No Middle Ground in The Quest for Equality

by Nathaniel Fick | 11/9/95 6:00am

I have never felt the sting of discrimination because of my race, sex or creed. I am a white male from a supportive family. I enjoy the benefits of one of the best educations available on this planet. Except for a few forgettable experiences in the backcountry, I have never feared going to bed hungry or without shelter.

To some, this background renders me unqualified to offer a worthy opinion on the subject of racism in the United States. Unfortunately, the repercussions of the topic run so deep in American society that there really is no objective third party. The obstacle is a personal one for each of us. Therefore, I would like to take this opportunity to present a few ideas in light of the recent debate between Professor Roger Masters and Dinesh D'Souza.

A fairly apathetic black classmate of mine in high school gained admittance to a prestigious Massachusetts university, while his white counterpart, complete with higher SATs, superior GPA and stronger extracurriculars, was denied. I also know another black former-classmate who now attends an equally renowned university. He was passed over in two separate job interviews, for no apparent reason. He was constantly harangued by the Baltimore City police, for no apparent reason. He went on to graduate at the very top of our class, and I respect him tremendously. He is the most intelligent person I know, and he's certainly one of the kindest. Despite his many merits, he was constantly the victim of "bad luck," for no apparent reason.

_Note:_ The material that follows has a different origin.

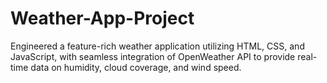 # Weather-App-Project
Engineered a feature-rich weather application utilizing HTML, CSS, and JavaScript, with seamless integration of OpenWeather API to provide real-time data on humidity, cloud coverage, and wind speed.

I know the reason. I know the reason behind both of these situations, and it makes me furious. Treatment based on skin pigmentation carries as much validity as separate standards for height, shoe size and eye color -- none.

A poignant scene in the movie "Gettysburg" depicts a weary Union soldier defending his conviction for fighting the war. "There is," he claims, "only one true aristocracy -- the aristocracy of the mind." This does not mean that the geniuses among us may trample those less generously endowed. It means that no person ought to be judged based on what he looks like, how he speaks or who his father is. We must be judged according to who we are.

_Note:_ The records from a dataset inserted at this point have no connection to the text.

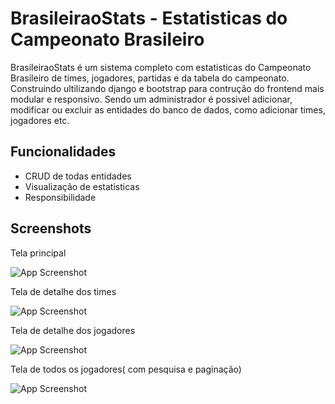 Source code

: 
# BrasileiraoStats - Estatisticas do Campeonato Brasileiro

BrasileiraoStats é um sistema completo com estatisticas do Campeonato Brasileiro de times, jogadores, partidas e da tabela do campeonato. Construindo ultilizando django e bootstrap para contrução do frontend mais modular e responsivo. Sendo um administrador é possivel adicionar, modificar ou excluir as entidades do banco de dados, como adicionar times, jogadores etc.


## Funcionalidades

- CRUD de todas entidades
- Visualização de estatisticas
- Responsibilidade


## Screenshots

Tela principal

![App Screenshot](https://i.ibb.co/r4RsKpj/Captura-de-tela-2024-01-05-123330.png)

Tela de detalhe dos times

![App Screenshot](https://i.ibb.co/3YBpf0g/image.png)

Tela de detalhe dos jogadores

![App Screenshot](https://i.ibb.co/ncsjz2Y/image.png)

Tela de todos os jogadores( com pesquisa e paginação)

![App Screenshot](https://i.ibb.co/M9sfH5T/image.png)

Imagine a world without ethnic cleansing in Bosnia, without shameful oppression and neglect as seen in incidents involving Denny's and the Los Angeles Police Department. This also would be a world without quotas, affirmative action and preferential treatment of all kinds. Each person would rise or fall according to individual merits and demerits. Students and employees could have faith that they were the best of the applicants. They need not worry that the company sought an Hispanic woman in order to avoid a confrontation with the American Civil Liberties Union, or that the college required a black male from Louisiana to round out its "student profile."

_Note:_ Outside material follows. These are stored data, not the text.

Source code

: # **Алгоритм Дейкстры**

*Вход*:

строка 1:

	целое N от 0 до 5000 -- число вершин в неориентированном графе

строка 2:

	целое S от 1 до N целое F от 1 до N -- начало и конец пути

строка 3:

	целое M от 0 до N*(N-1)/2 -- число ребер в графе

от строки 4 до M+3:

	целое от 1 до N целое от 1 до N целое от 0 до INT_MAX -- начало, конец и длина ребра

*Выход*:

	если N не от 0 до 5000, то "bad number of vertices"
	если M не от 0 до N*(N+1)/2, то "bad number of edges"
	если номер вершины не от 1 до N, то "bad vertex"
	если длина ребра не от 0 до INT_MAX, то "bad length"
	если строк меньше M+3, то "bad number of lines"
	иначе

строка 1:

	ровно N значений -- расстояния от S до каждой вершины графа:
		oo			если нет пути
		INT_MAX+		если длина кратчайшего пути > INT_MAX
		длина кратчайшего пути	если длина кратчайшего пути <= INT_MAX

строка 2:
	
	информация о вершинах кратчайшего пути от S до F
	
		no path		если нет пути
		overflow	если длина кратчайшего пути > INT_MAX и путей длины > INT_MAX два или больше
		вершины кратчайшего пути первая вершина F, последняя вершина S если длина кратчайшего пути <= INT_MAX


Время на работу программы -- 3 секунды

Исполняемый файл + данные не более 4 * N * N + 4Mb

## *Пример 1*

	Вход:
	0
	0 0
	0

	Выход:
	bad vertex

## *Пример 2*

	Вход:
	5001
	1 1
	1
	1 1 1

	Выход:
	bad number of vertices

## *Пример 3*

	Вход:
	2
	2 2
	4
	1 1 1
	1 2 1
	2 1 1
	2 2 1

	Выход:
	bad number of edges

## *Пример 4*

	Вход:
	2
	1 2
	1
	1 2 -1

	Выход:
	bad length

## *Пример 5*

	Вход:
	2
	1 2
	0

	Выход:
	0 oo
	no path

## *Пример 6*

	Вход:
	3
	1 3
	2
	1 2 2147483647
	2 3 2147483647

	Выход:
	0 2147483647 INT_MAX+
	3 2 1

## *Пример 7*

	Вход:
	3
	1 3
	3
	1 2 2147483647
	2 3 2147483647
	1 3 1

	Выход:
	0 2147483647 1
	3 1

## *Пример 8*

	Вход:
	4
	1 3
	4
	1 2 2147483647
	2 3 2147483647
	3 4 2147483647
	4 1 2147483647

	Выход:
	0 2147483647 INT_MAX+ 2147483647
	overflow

Young blacks frequently cry out (correctly) that they must not be classed and shelved as a group. They are individual human beings and deserve to be treated as such. Reason dictates this stance. Any other opinion clashes with the truth. How, then, may affirmative action be justified in the next breath? Is this not class generalization at its finest? It appears to be a supreme irony. The irony wields potentially lethal consequences.

Future generations will either live in a floundering nation that treats some groups differently because of their skin color, or a country that thrives on the notion of equality for all. There is no middle ground. There is no compromise. Inequality defines any circumstance where there is an absence of total equality. I certainly don't want my children branded, whether for success or failure, simply because of their heritage.